A vastly increased volume of consumption and capital development will be necessary if this output is going to be fully absorbed and high employment maintained.

But here is the warning:

The adjustments required wrill clearly be of unprecedented magnitude, and bold planning on the part of labour, farm and business organizations, as well as governments, is urgently needed.

Just why he left out the banks I do not know; for it does seem to me that their responsibility is just as great as that of the others mentioned.

Let me put the problem as I see it. We now face a world with tremendously improved capacity to produce consumers' goods. We now face a nation with a burden of debt unprecedented in history. Our cities are overtaxed and moving with difficulty under a debt load of one billion dollars; our provincial governments are carrying another debt load of two billion dollars; our federal government carries already a debt of eleven billion dollars, making a total of fourteen thousand million dollars of debt, which is the first fixed charge upon the payment of the taxpayers' money into the consolidated revenue. I have no hesitation in saying that if we are going to sustain full employment or high employment after the war and avoid the disastrous consequences

of a post-war depression, government spending must continue on almost as large a scale in the period of adjustment as during the war years.

What are the programmes so far put forward? There is the $25,000,000 industrial development bank. I disagree with that, because I do not believe that a bank of that kind should be formed to go into competition with our commercial banks or private financing organizations. I do believe that we can repeat the experience of the United States in the establishment of a government agency- not a government bank-like the Reconstruction Finance Corporation which can give to this dominion the same tremendous assistance that the Reconstruction Finance Corporation has given to the United States. When I look over the unprecedented changes in our proposed revision of the Bank Act to-day, the only fundamental change, Mr. Speaker, that I can find is the raising of the rate of interest to small borrowers from 7 to 91 per cent. Here again you have the old doctrine of making the poor pay for the service of the rich. If that provision comes out of the banking and commerce committee, it will come out only after I have given to it all the opposition that I can give. These provisions of finance fail to conceive, fail to apprehend and fail to present to parliament financial adjustments described in the language of the governor of the Bank of Canada as of unprecedented magnitude.

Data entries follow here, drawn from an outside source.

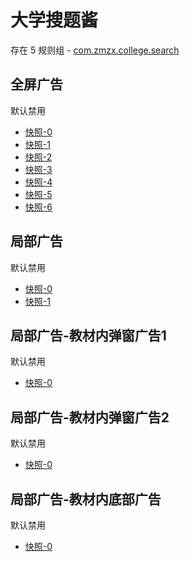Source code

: # 大学搜题酱

存在 5 规则组 - [com.zmzx.college.search](/src/apps/com.zmzx.college.search.ts)

## 全屏广告

默认禁用

- [快照-0](https://i.gkd.li/import/12867751)
- [快照-1](https://i.gkd.li/import/12894813)
- [快照-2](https://i.gkd.li/import/13346628)
- [快照-3](https://i.gkd.li/import/13451304)
- [快照-4](https://i.gkd.li/import/13522998)
- [快照-5](https://i.gkd.li/import/13523288)
- [快照-6](https://i.gkd.li/import/12893408)

## 局部广告

默认禁用

- [快照-0](https://i.gkd.li/import/13849755)
- [快照-1](https://i.gkd.li/import/13063381)

## 局部广告-教材内弹窗广告1

默认禁用

- [快照-0](https://i.gkd.li/import/13929945)

## 局部广告-教材内弹窗广告2

默认禁用

- [快照-0](https://i.gkd.li/import/13929981)

## 局部广告-教材内底部广告

默认禁用

- [快照-0](https://i.gkd.li/import/13929965)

Let me indicate some of the things which we might do to meet the coming situation. There is a causeway to build across the straits of Canso, connecting the great industrial area of Cape Breton with Nova Scotia, There is a canal to build between the bay of Fundy and the gulf of the St. Lawrence. There is a tunnel to build between New Brunswick and Prince Edward Island. There is a great St. Lawrence river to develop. There is Beauharnois already in action, and not supplying the needs. The St. Lawrence waterway and the powers of the Ottawa river have been crying for decades for development. Down our Canadian rivers flow in waste countless thousands of horse-power energy. Yes, Mr. Speaker, we can electrify our railway system and from that electrification distribute electricity to the rural areas. In the electrification of our railways, in the streamlining of our tracks, in the rebuilding of our railway equipment, obsolete for years, we can find employment for that vast army of highly trained technicians and artisans who have made a contribution in this war that

Bank Act-Mr. Pouliot

has given us an industrial revolution we could not otherwise have achieved in probably a hundred years of peace.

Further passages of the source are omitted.